## Task brief
Give back only the lines in the records below from the one with "Secure Token Server(XSTS)トークンを使用して認証を行うためです。" to the one with "directory」に含まれています。XSTSトークンの検証については、以下で詳しく説明しています。 **Xbox Live", both inclusive, word for word.
-- Information given follows --
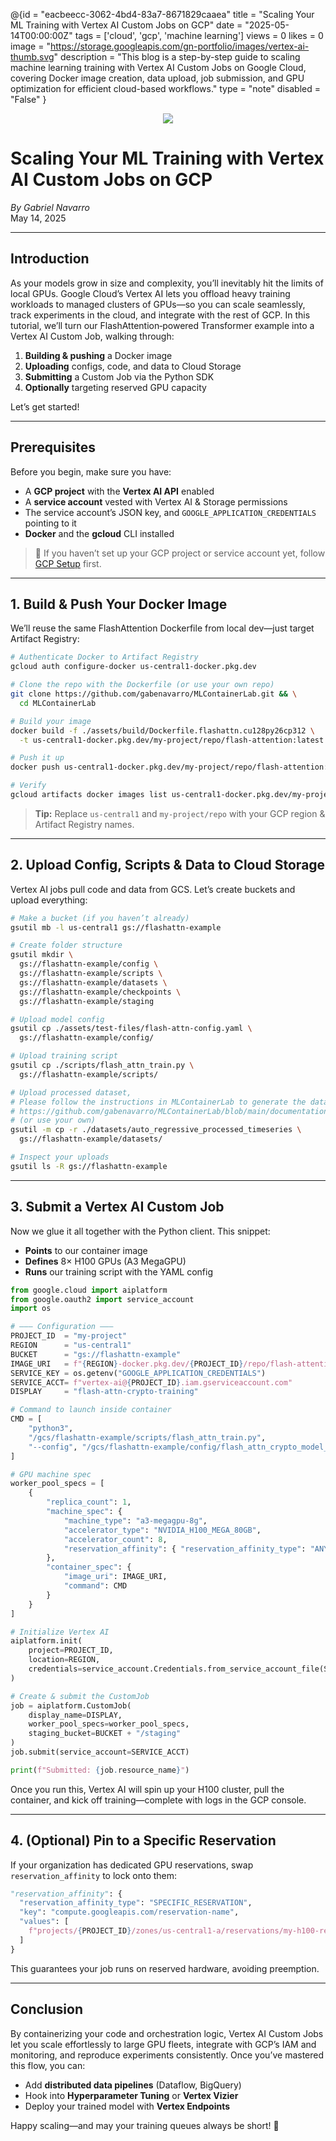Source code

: @{id = "eacbeecc-3062-4bd4-83a7-8671829caaea"
  title = "Scaling Your ML Training with Vertex AI Custom Jobs on GCP"
  date = "2025-05-14T00:00:00Z"
  tags = ['cloud', 'gcp', 'machine learning']
  views = 0
  likes = 0
  image = "https://storage.googleapis.com/gn-portfolio/images/vertex-ai-thumb.svg"
  description = "This blog is a step-by-step guide to scaling machine learning training with Vertex AI Custom Jobs on Google Cloud, covering Docker image creation, data upload, job submission, and GPU optimization for efficient cloud-based workflows."
  type = "note"
  disabled = "False"
}

<p align="center">
  <img src="https://storage.googleapis.com/gn-portfolio/images/vertex-ai-thumb.svg" max-width="700">
</p>

# Scaling Your ML Training with Vertex AI Custom Jobs on GCP

*By Gabriel Navarro* <br/>
May 14, 2025 <br/>

---

## Introduction

As your models grow in size and complexity, you’ll inevitably hit the limits of local GPUs. Google Cloud’s Vertex AI lets you offload heavy training workloads to managed clusters of GPUs—so you can scale seamlessly, track experiments in the cloud, and integrate with the rest of GCP. In this tutorial, we’ll turn our FlashAttention‐powered Transformer example into a Vertex AI Custom Job, walking through:

1. **Building & pushing** a Docker image  
2. **Uploading** configs, code, and data to Cloud Storage  
3. **Submitting** a Custom Job via the Python SDK  
4. **Optionally** targeting reserved GPU capacity  

Let’s get started!

---

## Prerequisites

Before you begin, make sure you have:

- A **GCP project** with the **Vertex AI API** enabled  
- A **service account** vested with Vertex AI & Storage permissions  
- The service account’s JSON key, and `GOOGLE_APPLICATION_CREDENTIALS` pointing to it  
- **Docker** and the **gcloud** CLI installed  

> 🔑 If you haven’t set up your GCP project or service account yet, follow [GCP Setup](https://cloud.google.com/vertex-ai/docs/general/setup) first.

---

## 1. Build & Push Your Docker Image

We’ll reuse the same FlashAttention Dockerfile from local dev—just target Artifact Registry:

```bash
# Authenticate Docker to Artifact Registry
gcloud auth configure-docker us-central1-docker.pkg.dev

# Clone the repo with the Dockerfile (or use your own repo)
git clone https://github.com/gabenavarro/MLContainerLab.git && \
  cd MLContainerLab

# Build your image
docker build -f ./assets/build/Dockerfile.flashattn.cu128py26cp312 \
  -t us-central1-docker.pkg.dev/my-project/repo/flash-attention:latest .

# Push it up
docker push us-central1-docker.pkg.dev/my-project/repo/flash-attention:latest

# Verify
gcloud artifacts docker images list us-central1-docker.pkg.dev/my-project/repo/flash-attention
```

> **Tip:** Replace `us-central1` and `my-project/repo` with your GCP region & Artifact Registry names.

---

## 2. Upload Config, Scripts & Data to Cloud Storage

Vertex AI jobs pull code and data from GCS. Let’s create buckets and upload everything:

```bash
# Make a bucket (if you haven’t already)
gsutil mb -l us-central1 gs://flashattn-example

# Create folder structure
gsutil mkdir \
  gs://flashattn-example/config \
  gs://flashattn-example/scripts \
  gs://flashattn-example/datasets \
  gs://flashattn-example/checkpoints \
  gs://flashattn-example/staging

# Upload model config
gsutil cp ./assets/test-files/flash-attn-config.yaml \
  gs://flashattn-example/config/

# Upload training script
gsutil cp ./scripts/flash_attn_train.py \
  gs://flashattn-example/scripts/

# Upload processed dataset, 
# Please follow the instructions in MLContainerLab to generate the dataset
# https://github.com/gabenavarro/MLContainerLab/blob/main/documentation/flash-attn.ipynb
# (or use your own)
gsutil -m cp -r ./datasets/auto_regressive_processed_timeseries \
  gs://flashattn-example/datasets/

# Inspect your uploads
gsutil ls -R gs://flashattn-example
```

---

## 3. Submit a Vertex AI Custom Job

Now we glue it all together with the Python client. This snippet:

* **Points** to our container image
* **Defines** 8× H100 GPUs (A3 MegaGPU)
* **Runs** our training script with the YAML config

```python
from google.cloud import aiplatform
from google.oauth2 import service_account
import os

# ——— Configuration ———
PROJECT_ID  = "my-project"
REGION      = "us-central1"
BUCKET      = "gs://flashattn-example"
IMAGE_URI   = f"{REGION}-docker.pkg.dev/{PROJECT_ID}/repo/flash-attention:latest"
SERVICE_KEY = os.getenv("GOOGLE_APPLICATION_CREDENTIALS")
SERVICE_ACCT= f"vertex-ai@{PROJECT_ID}.iam.gserviceaccount.com"
DISPLAY     = "flash-attn-crypto-training"

# Command to launch inside container
CMD = [
    "python3",
    "/gcs/flashattn-example/scripts/flash_attn_train.py",
    "--config", "/gcs/flashattn-example/config/flash_attn_crypto_model_config.yaml",
]

# GPU machine spec
worker_pool_specs = [
    {
        "replica_count": 1,
        "machine_spec": {
            "machine_type": "a3-megagpu-8g",
            "accelerator_type": "NVIDIA_H100_MEGA_80GB",
            "accelerator_count": 8,
            "reservation_affinity": { "reservation_affinity_type": "ANY" }
        },
        "container_spec": {
            "image_uri": IMAGE_URI,
            "command": CMD
        }
    }
]

# Initialize Vertex AI
aiplatform.init(
    project=PROJECT_ID,
    location=REGION,
    credentials=service_account.Credentials.from_service_account_file(SERVICE_KEY)
)

# Create & submit the CustomJob
job = aiplatform.CustomJob(
    display_name=DISPLAY,
    worker_pool_specs=worker_pool_specs,
    staging_bucket=BUCKET + "/staging"
)
job.submit(service_account=SERVICE_ACCT)

print(f"Submitted: {job.resource_name}")
```

Once you run this, Vertex AI will spin up your H100 cluster, pull the container, and kick off training—complete with logs in the GCP console.

---

## 4. (Optional) Pin to a Specific Reservation

If your organization has dedicated GPU reservations, swap `reservation_affinity` to lock onto them:

```python
"reservation_affinity": {
  "reservation_affinity_type": "SPECIFIC_RESERVATION",
  "key": "compute.googleapis.com/reservation-name",
  "values": [
    f"projects/{PROJECT_ID}/zones/us-central1-a/reservations/my-h100-resv"
  ]
}
```

This guarantees your job runs on reserved hardware, avoiding preemption.

---

## Conclusion

By containerizing your code and orchestration logic, Vertex AI Custom Jobs let you scale effortlessly to large GPU fleets, integrate with GCP’s IAM and monitoring, and reproduce experiments consistently. Once you’ve mastered this flow, you can:

* Add **distributed data pipelines** (Dataflow, BigQuery)
* Hook into **Hyperparameter Tuning** or **Vertex Vizier**
* Deploy your trained model with **Vertex Endpoints**

Happy scaling—and may your training queues always be short! 🚀
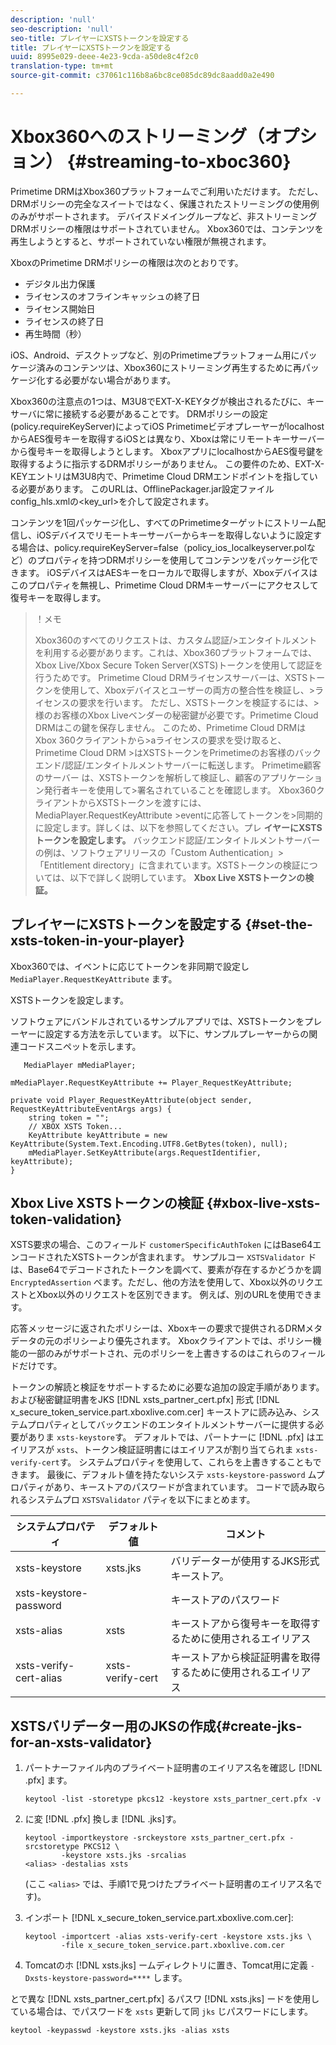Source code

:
```yaml
---
description: 'null'
seo-description: 'null'
seo-title: プレイヤーにXSTSトークンを設定する
title: プレイヤーにXSTSトークンを設定する
uuid: 8995e029-deee-4e23-9cda-a50de8c4f2c0
translation-type: tm+mt
source-git-commit: c37061c116b8a6bc8ce085dc89dc8aadd0a2e490

---
```



# Xbox360へのストリーミング（オプション） {#streaming-to-xboc360}

Primetime DRMはXbox360プラットフォームでご利用いただけます。 ただし、DRMポリシーの完全なスイートではなく、保護されたストリーミングの使用例のみがサポートされます。 デバイスドメイングループなど、非ストリーミングDRMポリシーの権限はサポートされていません。 Xbox360では、コンテンツを再生しようとすると、サポートされていない権限が無視されます。

XboxのPrimetime DRMポリシーの権限は次のとおりです。
* デジタル出力保護
* ライセンスのオフラインキャッシュの終了日
* ライセンス開始日
* ライセンスの終了日
* 再生時間（秒）

iOS、Android、デスクトップなど、別のPrimetimeプラットフォーム用にパッケージ済みのコンテンツは、Xbox360にストリーミング再生するために再パッケージ化する必要がない場合があります。

Xbox360の注意点の1つは、M3U8でEXT-X-KEYタグが検出されるたびに、キーサーバに常に接続する必要があることです。 DRMポリシーの設定(policy.requireKeyServer)によってiOS PrimetimeビデオプレーヤーがlocalhostからAES復号キーを取得するiOSとは異なり、Xboxは常にリモートキーサーバーから復号キーを取得しようとします。 XboxアプリにlocalhostからAES復号鍵を取得するように指示するDRMポリシーがありません。 この要件のため、EXT-X-KEYエントリはM3U8内で、Primetime Cloud DRMエンドポイントを指している必要があります。 このURLは、OfflinePackager.jar設定ファイルconfig_hls.xmlの&lt;key_url>を介して設定されます。

コンテンツを1回パッケージ化し、すべてのPrimetimeターゲットにストリーム配信し、iOSデバイスでリモートキーサーバーからキーを取得しないように設定する場合は、policy.requireKeyServer=false（policy_ios_localkeyserver.polなど）のプロパティを持つDRMポリシーを使用してコンテンツをパッケージ化できます。 iOSデバイスはAESキーをローカルで取得しますが、Xboxデバイスはこのプロパティを無視し、Primetime Cloud DRMキーサーバーにアクセスして復号キーを取得します。

>！メモ
>
>Xbox360のすべてのリクエストは、カスタム認証/>エンタイトルメントを利用する必要があります。これは、Xbox360プラットフォームでは、Xbox Live/Xbox Secure Token Server(XSTS)トークンを使用して認証を行うためです。
>Primetime Cloud DRMライセンスサーバーは、XSTSトークンを使用して、Xboxデバイスとユーザーの両方の整合性を検証し、>ライセンスの要求を行います。 ただし、XSTSトークンを検証するには、>様のお客様のXbox Liveベンダーの秘密鍵が必要です。Primetime Cloud DRMはこの鍵を保存しません。 このため、Primetime Cloud DRMはXbox 360クライアントから>aライセンスの要求を受け取ると、Primetime Cloud DRM >はXSTSトークンをPrimetimeのお客様のバックエンド/認証/エンタイトルメントサーバーに転送します。 Primetime顧客のサーバー
>は、XSTSトークンを解析して検証し、顧客のアプリケーション発行者キーを使用して>署名されていることを確認します。
>Xbox360クライアントからXSTSトークンを渡すには、MediaPlayer.RequestKeyAttribute >eventに応答してトークンを>同期的に設定します。詳しくは、以下を参照してください。プレ **イヤーにXSTSトークンを設定します。** バックエンド認証/エンタイトルメントサーバーの例は、ソフトウェアリリースの「Custom Authentication」>「Entitlement directory」に含まれています。XSTSトークンの検証については、以下で詳しく説明しています。 **Xbox Live XSTSトークンの検証。**


## プレイヤーにXSTSトークンを設定する {#set-the-xsts-token-in-your-player}

Xbox360では、イベントに応じてトークンを非同期で設定し `MediaPlayer.RequestKeyAttribute` ます。

XSTSトークンを設定します。

ソフトウェアにバンドルされているサンプルアプリでは、XSTSトークンをプレーヤーに設定する方法を示しています。 以下に、サンプルプレーヤーからの関連コードスニペットを示します。

```
   MediaPlayer mMediaPlayer;  
 
mMediaPlayer.RequestKeyAttribute += Player_RequestKeyAttribute;  
 
private void Player_RequestKeyAttribute(object sender, RequestKeyAttributeEventArgs args) {  
    string token = "";  
    // XBOX XSTS Token...  
    KeyAttribute keyAttribute = new KeyAttribute(System.Text.Encoding.UTF8.GetBytes(token), null);  
    mMediaPlayer.SetKeyAttribute(args.RequestIdentifier, keyAttribute);  
} 
```

## Xbox Live XSTSトークンの検証 {#xbox-live-xsts-token-validation}

XSTS要求の場合、このフィールド `customerSpecificAuthToken` にはBase64エンコードされたXSTSトークンが含まれます。 サンプルコー `XSTSValidator` ドは、Base64でデコードされたトークンを調べて、要素が存在するかどうかを調 `EncryptedAssertion` べます。ただし、他の方法を使用して、Xbox以外のリクエストとXbox以外のリクエストを区別できます。 例えば、別のURLを使用できます。

応答メッセージに返されたポリシーは、Xboxキーの要求で提供されるDRMメタデータの元のポリシーより優先されます。 Xboxクライアントでは、ポリシー機能の一部のみがサポートされ、元のポリシーを上書きするのはこれらのフィールドだけです。

トークンの解読と検証をサポートするために必要な追加の設定手順があります。 および秘密鍵証明書をJKS [!DNL xsts_partner_cert.pfx] 形式 [!DNL x_secure_token_service.part.xboxlive.com.cer] キーストアに読み込み、システムプロパティとしてバックエンドのエンタイトルメントサーバーに提供する必要がありま `xsts-keystore`す。 デフォルトでは、パートナーに [!DNL .pfx] はエイリアスが `xsts`、トークン検証証明書にはエイリアスが割り当てられま `xsts-verify-cert`す。 システムプロパティを使用して、これらを上書きすることもできます。 最後に、デフォルト値を持たないシステ `xsts-keystore-password` ムプロパティがあり、キーストアのパスワードが含まれています。 コードで読み取られるシステムプロ `XSTSValidator` パティを以下にまとめます。

| システムプロパティ | デフォルト値 | コメント |
|---|---|---|
| xsts-keystore | xsts.jks | バリデーターが使用するJKS形式キーストア。 |
| xsts-keystore-password |  | キーストアのパスワード |
| xsts-alias | xsts | キーストアから復号キーを取得するために使用されるエイリアス |
| xsts-verify-cert-alias | xsts-verify-cert | キーストアから検証証明書を取得するために使用されるエイリアス |

## XSTSバリデーター用のJKSの作成{#create-jks-for-an-xsts-validator}

1. パートナーファイル内のプライベート証明書のエイリアス名を確認し [!DNL .pfx] ます。

   ```
   keytool -list -storetype pkcs12 -keystore xsts_partner_cert.pfx -v 
   ```

1. に変 [!DNL .pfx] 換しま [!DNL .jks]す。

   ```
   keytool -importkeystore -srckeystore xsts_partner_cert.pfx -srcstoretype PKCS12 \  
           -keystore xsts.jks -srcalias  
   <alias> -destalias xsts
   ```

   (ここ `<alias>` では、手順1で見つけたプライベート証明書のエイリアス名です)。
1. インポート [!DNL x_secure_token_service.part.xboxlive.com.cer]:

   ```
   keytool -importcert -alias xsts-verify-cert -keystore xsts.jks \  
           -file x_secure_token_service.part.xboxlive.com.cer 
   ```

1. Tomcatのホ [!DNL xsts.jks] ームディレクトリに置き、Tomcat用に定義 `-Dxsts-keystore-password=****` します。

とで異な [!DNL xsts_partner_cert.pfx] るパスワ [!DNL xsts.jks] ードを使用している場合は、でパスワードを `xsts` 更新して同 `jks` じパスワードにします。

```
keytool -keypasswd -keystore xsts.jks -alias xsts 
```
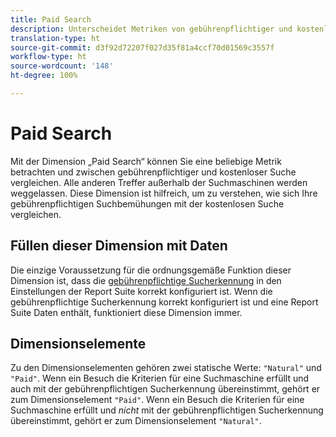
 ```yaml
---
title: Paid Search
description: Unterscheidet Metriken von gebührenpflichtiger und kostenloser Suche.
translation-type: ht
source-git-commit: d3f92d72207f027d35f81a4ccf70d01569c3557f
workflow-type: ht
source-wordcount: '148'
ht-degree: 100%

---
```



# Paid Search

Mit der Dimension „Paid Search“ können Sie eine beliebige Metrik betrachten und zwischen gebührenpflichtiger und kostenloser Suche vergleichen. Alle anderen Treffer außerhalb der Suchmaschinen werden weggelassen. Diese Dimension ist hilfreich, um zu verstehen, wie sich Ihre gebührenpflichtigen Suchbemühungen mit der kostenlosen Suche vergleichen.

## Füllen dieser Dimension mit Daten

Die einzige Voraussetzung für die ordnungsgemäße Funktion dieser Dimension ist, dass die [gebührenpflichtige Sucherkennung](/help/admin/admin/paid-search-detection/paid-search-detection.md) in den Einstellungen der Report Suite korrekt konfiguriert ist. Wenn die gebührenpflichtige Sucherkennung korrekt konfiguriert ist und eine Report Suite Daten enthält, funktioniert diese Dimension immer.

## Dimensionselemente

Zu den Dimensionselementen gehören zwei statische Werte: `"Natural"` und `"Paid"`. Wenn ein Besuch die Kriterien für eine Suchmaschine erfüllt und auch mit der gebührenpflichtigen Sucherkennung übereinstimmt, gehört er zum Dimensionselement `"Paid"`. Wenn ein Besuch die Kriterien für eine Suchmaschine erfüllt und *nicht* mit der gebührenpflichtigen Sucherkennung übereinstimmt, gehört er zum Dimensionselement `"Natural"`.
-- Information given concluded --
## Solution to this exercise
>Xbox360のすべてのリクエストは、カスタム認証/>エンタイトルメントを利用する必要があります。これは、Xbox360プラットフォームでは、Xbox Live/Xbox Secure Token Server(XSTS)トークンを使用して認証を行うためです。
>Primetime Cloud DRMライセンスサーバーは、XSTSトークンを使用して、Xboxデバイスとユーザーの両方の整合性を検証し、>ライセンスの要求を行います。 ただし、XSTSトークンを検証するには、>様のお客様のXbox Liveベンダーの秘密鍵が必要です。Primetime Cloud DRMはこの鍵を保存しません。 このため、Primetime Cloud DRMはXbox 360クライアントから>aライセンスの要求を受け取ると、Primetime Cloud DRM >はXSTSトークンをPrimetimeのお客様のバックエンド/認証/エンタイトルメントサーバーに転送します。 Primetime顧客のサーバー
>は、XSTSトークンを解析して検証し、顧客のアプリケーション発行者キーを使用して>署名されていることを確認します。
>Xbox360クライアントからXSTSトークンを渡すには、MediaPlayer.RequestKeyAttribute >eventに応答してトークンを>同期的に設定します。詳しくは、以下を参照してください。プレ **イヤーにXSTSトークンを設定します。** バックエンド認証/エンタイトルメントサーバーの例は、ソフトウェアリリースの「Custom Authentication」>「Entitlement directory」に含まれています。XSTSトークンの検証については、以下で詳しく説明しています。 **Xbox Live XSTSトークンの検証。**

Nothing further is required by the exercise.